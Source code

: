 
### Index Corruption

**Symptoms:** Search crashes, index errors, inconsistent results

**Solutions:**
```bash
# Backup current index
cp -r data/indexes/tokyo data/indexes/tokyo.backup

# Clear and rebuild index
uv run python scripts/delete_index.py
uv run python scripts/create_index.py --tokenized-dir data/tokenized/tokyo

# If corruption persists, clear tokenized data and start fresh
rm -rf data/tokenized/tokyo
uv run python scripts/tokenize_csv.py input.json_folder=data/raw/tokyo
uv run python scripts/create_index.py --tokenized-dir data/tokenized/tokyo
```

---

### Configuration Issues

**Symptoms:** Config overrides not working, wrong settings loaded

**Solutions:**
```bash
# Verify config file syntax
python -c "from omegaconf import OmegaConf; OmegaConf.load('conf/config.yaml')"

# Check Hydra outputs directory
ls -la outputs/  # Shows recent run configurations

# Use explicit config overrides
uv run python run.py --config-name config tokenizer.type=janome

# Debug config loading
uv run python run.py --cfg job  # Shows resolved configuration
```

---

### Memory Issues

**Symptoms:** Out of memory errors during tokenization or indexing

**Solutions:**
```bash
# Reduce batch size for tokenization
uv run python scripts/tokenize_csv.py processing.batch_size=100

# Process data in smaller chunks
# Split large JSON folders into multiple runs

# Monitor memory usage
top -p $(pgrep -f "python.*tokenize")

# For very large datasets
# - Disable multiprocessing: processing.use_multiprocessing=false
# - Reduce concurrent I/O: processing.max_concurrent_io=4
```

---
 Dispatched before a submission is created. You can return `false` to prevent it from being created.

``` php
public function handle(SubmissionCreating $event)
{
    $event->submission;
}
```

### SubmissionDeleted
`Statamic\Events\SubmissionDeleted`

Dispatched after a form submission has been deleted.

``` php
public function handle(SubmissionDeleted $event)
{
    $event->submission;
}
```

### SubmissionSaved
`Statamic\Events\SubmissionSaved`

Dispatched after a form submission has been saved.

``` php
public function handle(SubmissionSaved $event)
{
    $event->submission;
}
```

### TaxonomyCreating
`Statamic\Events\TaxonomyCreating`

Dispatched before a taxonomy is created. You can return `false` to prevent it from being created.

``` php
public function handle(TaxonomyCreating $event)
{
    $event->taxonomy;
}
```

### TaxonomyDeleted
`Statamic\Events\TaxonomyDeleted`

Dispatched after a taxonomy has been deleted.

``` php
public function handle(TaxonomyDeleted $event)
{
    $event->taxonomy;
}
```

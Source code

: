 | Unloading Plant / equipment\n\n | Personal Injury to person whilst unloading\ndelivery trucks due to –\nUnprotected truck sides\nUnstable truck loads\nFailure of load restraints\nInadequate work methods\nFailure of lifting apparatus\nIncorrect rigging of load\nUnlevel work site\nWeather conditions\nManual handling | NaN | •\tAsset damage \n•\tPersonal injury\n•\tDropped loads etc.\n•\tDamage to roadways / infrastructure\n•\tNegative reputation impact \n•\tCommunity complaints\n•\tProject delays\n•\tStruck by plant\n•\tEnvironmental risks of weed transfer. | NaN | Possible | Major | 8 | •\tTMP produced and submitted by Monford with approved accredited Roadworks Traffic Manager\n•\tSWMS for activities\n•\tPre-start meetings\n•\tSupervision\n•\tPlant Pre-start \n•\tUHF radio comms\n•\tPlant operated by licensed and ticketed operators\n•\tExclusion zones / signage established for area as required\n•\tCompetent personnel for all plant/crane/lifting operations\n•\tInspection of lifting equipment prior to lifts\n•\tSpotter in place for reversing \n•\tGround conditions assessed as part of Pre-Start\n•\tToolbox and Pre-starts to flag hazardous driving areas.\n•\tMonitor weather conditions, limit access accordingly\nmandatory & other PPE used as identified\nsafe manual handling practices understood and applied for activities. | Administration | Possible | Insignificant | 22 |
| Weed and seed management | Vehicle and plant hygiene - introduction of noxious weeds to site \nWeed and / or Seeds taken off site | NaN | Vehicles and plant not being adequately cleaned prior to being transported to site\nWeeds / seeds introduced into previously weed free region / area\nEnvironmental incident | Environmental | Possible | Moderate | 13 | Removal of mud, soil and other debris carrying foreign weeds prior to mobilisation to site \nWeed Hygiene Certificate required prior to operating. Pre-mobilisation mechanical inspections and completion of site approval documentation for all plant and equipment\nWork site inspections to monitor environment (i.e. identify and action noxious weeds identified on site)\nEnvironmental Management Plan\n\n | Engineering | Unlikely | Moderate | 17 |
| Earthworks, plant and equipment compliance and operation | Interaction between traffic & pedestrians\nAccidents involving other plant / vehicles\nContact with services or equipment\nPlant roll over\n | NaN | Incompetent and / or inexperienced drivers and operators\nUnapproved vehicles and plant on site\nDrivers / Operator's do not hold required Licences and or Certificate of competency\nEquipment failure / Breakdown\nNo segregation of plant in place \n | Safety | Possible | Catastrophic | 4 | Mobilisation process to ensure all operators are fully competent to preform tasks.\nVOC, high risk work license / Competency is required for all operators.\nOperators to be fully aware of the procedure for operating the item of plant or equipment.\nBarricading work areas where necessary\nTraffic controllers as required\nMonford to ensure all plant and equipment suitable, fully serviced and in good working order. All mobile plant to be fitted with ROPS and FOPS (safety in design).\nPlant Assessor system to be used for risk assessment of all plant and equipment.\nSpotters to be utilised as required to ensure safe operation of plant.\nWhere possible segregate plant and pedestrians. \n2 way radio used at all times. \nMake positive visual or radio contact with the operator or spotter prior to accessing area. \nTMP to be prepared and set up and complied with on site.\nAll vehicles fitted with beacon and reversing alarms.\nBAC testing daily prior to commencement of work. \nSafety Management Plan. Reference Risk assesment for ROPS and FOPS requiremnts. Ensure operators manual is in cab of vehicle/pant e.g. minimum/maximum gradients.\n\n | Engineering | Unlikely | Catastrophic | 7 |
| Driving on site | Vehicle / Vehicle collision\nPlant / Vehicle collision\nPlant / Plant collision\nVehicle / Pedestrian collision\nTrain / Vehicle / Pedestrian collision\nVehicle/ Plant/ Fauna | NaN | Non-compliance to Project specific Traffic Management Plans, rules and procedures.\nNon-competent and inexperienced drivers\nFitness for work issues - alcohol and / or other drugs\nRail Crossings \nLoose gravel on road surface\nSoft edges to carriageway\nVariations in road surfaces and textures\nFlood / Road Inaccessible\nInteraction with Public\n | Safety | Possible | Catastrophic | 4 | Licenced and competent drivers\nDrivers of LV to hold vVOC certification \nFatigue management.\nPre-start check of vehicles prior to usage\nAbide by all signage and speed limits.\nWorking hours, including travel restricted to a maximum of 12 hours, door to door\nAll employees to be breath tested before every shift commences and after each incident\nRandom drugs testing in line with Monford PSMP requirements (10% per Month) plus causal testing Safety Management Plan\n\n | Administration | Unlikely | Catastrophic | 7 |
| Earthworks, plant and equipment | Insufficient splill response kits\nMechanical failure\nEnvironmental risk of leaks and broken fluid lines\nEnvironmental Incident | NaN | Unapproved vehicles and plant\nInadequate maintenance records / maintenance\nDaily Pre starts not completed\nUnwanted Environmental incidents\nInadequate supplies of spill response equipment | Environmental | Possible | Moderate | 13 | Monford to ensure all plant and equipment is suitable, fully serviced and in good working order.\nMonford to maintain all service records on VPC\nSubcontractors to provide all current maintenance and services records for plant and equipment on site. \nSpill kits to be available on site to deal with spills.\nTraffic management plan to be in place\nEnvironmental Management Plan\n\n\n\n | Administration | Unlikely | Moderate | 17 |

^^^^^^^^

• _TASK BRIEF_:
The reply should consist of the full listing, copied exactly.

• _EXERCISE ANSWER_:
Source code

: 
### Index Corruption

**Symptoms:** Search crashes, index errors, inconsistent results

**Solutions:**
```bash
# Backup current index
cp -r data/indexes/tokyo data/indexes/tokyo.backup

# Clear and rebuild index
uv run python scripts/delete_index.py
uv run python scripts/create_index.py --tokenized-dir data/tokenized/tokyo

# If corruption persists, clear tokenized data and start fresh
rm -rf data/tokenized/tokyo
uv run python scripts/tokenize_csv.py input.json_folder=data/raw/tokyo
uv run python scripts/create_index.py --tokenized-dir data/tokenized/tokyo
```

---

### Configuration Issues

**Symptoms:** Config overrides not working, wrong settings loaded

**Solutions:**
```bash
# Verify config file syntax
python -c "from omegaconf import OmegaConf; OmegaConf.load('conf/config.yaml')"

# Check Hydra outputs directory
ls -la outputs/  # Shows recent run configurations

# Use explicit config overrides
uv run python run.py --config-name config tokenizer.type=janome

# Debug config loading
uv run python run.py --cfg job  # Shows resolved configuration
```

---

### Memory Issues

**Symptoms:** Out of memory errors during tokenization or indexing

**Solutions:**
```bash
# Reduce batch size for tokenization
uv run python scripts/tokenize_csv.py processing.batch_size=100

# Process data in smaller chunks
# Split large JSON folders into multiple runs

# Monitor memory usage
top -p $(pgrep -f "python.*tokenize")

# For very large datasets
# - Disable multiprocessing: processing.use_multiprocessing=false
# - Reduce concurrent I/O: processing.max_concurrent_io=4
```

---
 Dispatched before a submission is created. You can return `false` to prevent it from being created.

``` php
public function handle(SubmissionCreating $event)
{
    $event->submission;
}
```

### SubmissionDeleted
`Statamic\Events\SubmissionDeleted`

Dispatched after a form submission has been deleted.

``` php
public function handle(SubmissionDeleted $event)
{
    $event->submission;
}
```

### SubmissionSaved
`Statamic\Events\SubmissionSaved`

Dispatched after a form submission has been saved.

``` php
public function handle(SubmissionSaved $event)
{
    $event->submission;
}
```

### TaxonomyCreating
`Statamic\Events\TaxonomyCreating`

Dispatched before a taxonomy is created. You can return `false` to prevent it from being created.

``` php
public function handle(TaxonomyCreating $event)
{
    $event->taxonomy;
}
```

### TaxonomyDeleted
`Statamic\Events\TaxonomyDeleted`

Dispatched after a taxonomy has been deleted.

``` php
public function handle(TaxonomyDeleted $event)
{
    $event->taxonomy;
}
```

Source code

: | Unloading Plant / equipment\n\n | Personal Injury to person whilst unloading\ndelivery trucks due to –\nUnprotected truck sides\nUnstable truck loads\nFailure of load restraints\nInadequate work methods\nFailure of lifting apparatus\nIncorrect rigging of load\nUnlevel work site\nWeather conditions\nManual handling | NaN | •\tAsset damage \n•\tPersonal injury\n•\tDropped loads etc.\n•\tDamage to roadways / infrastructure\n•\tNegative reputation impact \n•\tCommunity complaints\n•\tProject delays\n•\tStruck by plant\n•\tEnvironmental risks of weed transfer. | NaN | Possible | Major | 8 | •\tTMP produced and submitted by Monford with approved accredited Roadworks Traffic Manager\n•\tSWMS for activities\n•\tPre-start meetings\n•\tSupervision\n•\tPlant Pre-start \n•\tUHF radio comms\n•\tPlant operated by licensed and ticketed operators\n•\tExclusion zones / signage established for area as required\n•\tCompetent personnel for all plant/crane/lifting operations\n•\tInspection of lifting equipment prior to lifts\n•\tSpotter in place for reversing \n•\tGround conditions assessed as part of Pre-Start\n•\tToolbox and Pre-starts to flag hazardous driving areas.\n•\tMonitor weather conditions, limit access accordingly\nmandatory & other PPE used as identified\nsafe manual handling practices understood and applied for activities. | Administration | Possible | Insignificant | 22 |
| Weed and seed management | Vehicle and plant hygiene - introduction of noxious weeds to site \nWeed and / or Seeds taken off site | NaN | Vehicles and plant not being adequately cleaned prior to being transported to site\nWeeds / seeds introduced into previously weed free region / area\nEnvironmental incident | Environmental | Possible | Moderate | 13 | Removal of mud, soil and other debris carrying foreign weeds prior to mobilisation to site \nWeed Hygiene Certificate required prior to operating. Pre-mobilisation mechanical inspections and completion of site approval documentation for all plant and equipment\nWork site inspections to monitor environment (i.e. identify and action noxious weeds identified on site)\nEnvironmental Management Plan\n\n | Engineering | Unlikely | Moderate | 17 |
| Earthworks, plant and equipment compliance and operation | Interaction between traffic & pedestrians\nAccidents involving other plant / vehicles\nContact with services or equipment\nPlant roll over\n | NaN | Incompetent and / or inexperienced drivers and operators\nUnapproved vehicles and plant on site\nDrivers / Operator's do not hold required Licences and or Certificate of competency\nEquipment failure / Breakdown\nNo segregation of plant in place \n | Safety | Possible | Catastrophic | 4 | Mobilisation process to ensure all operators are fully competent to preform tasks.\nVOC, high risk work license / Competency is required for all operators.\nOperators to be fully aware of the procedure for operating the item of plant or equipment.\nBarricading work areas where necessary\nTraffic controllers as required\nMonford to ensure all plant and equipment suitable, fully serviced and in good working order. All mobile plant to be fitted with ROPS and FOPS (safety in design).\nPlant Assessor system to be used for risk assessment of all plant and equipment.\nSpotters to be utilised as required to ensure safe operation of plant.\nWhere possible segregate plant and pedestrians. \n2 way radio used at all times. \nMake positive visual or radio contact with the operator or spotter prior to accessing area. \nTMP to be prepared and set up and complied with on site.\nAll vehicles fitted with beacon and reversing alarms.\nBAC testing daily prior to commencement of work. \nSafety Management Plan. Reference Risk assesment for ROPS and FOPS requiremnts. Ensure operators manual is in cab of vehicle/pant e.g. minimum/maximum gradients.\n\n | Engineering | Unlikely | Catastrophic | 7 |
| Driving on site | Vehicle / Vehicle collision\nPlant / Vehicle collision\nPlant / Plant collision\nVehicle / Pedestrian collision\nTrain / Vehicle / Pedestrian collision\nVehicle/ Plant/ Fauna | NaN | Non-compliance to Project specific Traffic Management Plans, rules and procedures.\nNon-competent and inexperienced drivers\nFitness for work issues - alcohol and / or other drugs\nRail Crossings \nLoose gravel on road surface\nSoft edges to carriageway\nVariations in road surfaces and textures\nFlood / Road Inaccessible\nInteraction with Public\n | Safety | Possible | Catastrophic | 4 | Licenced and competent drivers\nDrivers of LV to hold vVOC certification \nFatigue management.\nPre-start check of vehicles prior to usage\nAbide by all signage and speed limits.\nWorking hours, including travel restricted to a maximum of 12 hours, door to door\nAll employees to be breath tested before every shift commences and after each incident\nRandom drugs testing in line with Monford PSMP requirements (10% per Month) plus causal testing Safety Management Plan\n\n | Administration | Unlikely | Catastrophic | 7 |
| Earthworks, plant and equipment | Insufficient splill response kits\nMechanical failure\nEnvironmental risk of leaks and broken fluid lines\nEnvironmental Incident | NaN | Unapproved vehicles and plant\nInadequate maintenance records / maintenance\nDaily Pre starts not completed\nUnwanted Environmental incidents\nInadequate supplies of spill response equipment | Environmental | Possible | Moderate | 13 | Monford to ensure all plant and equipment is suitable, fully serviced and in good working order.\nMonford to maintain all service records on VPC\nSubcontractors to provide all current maintenance and services records for plant and equipment on site. \nSpill kits to be available on site to deal with spills.\nTraffic management plan to be in place\nEnvironmental Management Plan\n\n\n\n | Administration | Unlikely | Moderate | 17 |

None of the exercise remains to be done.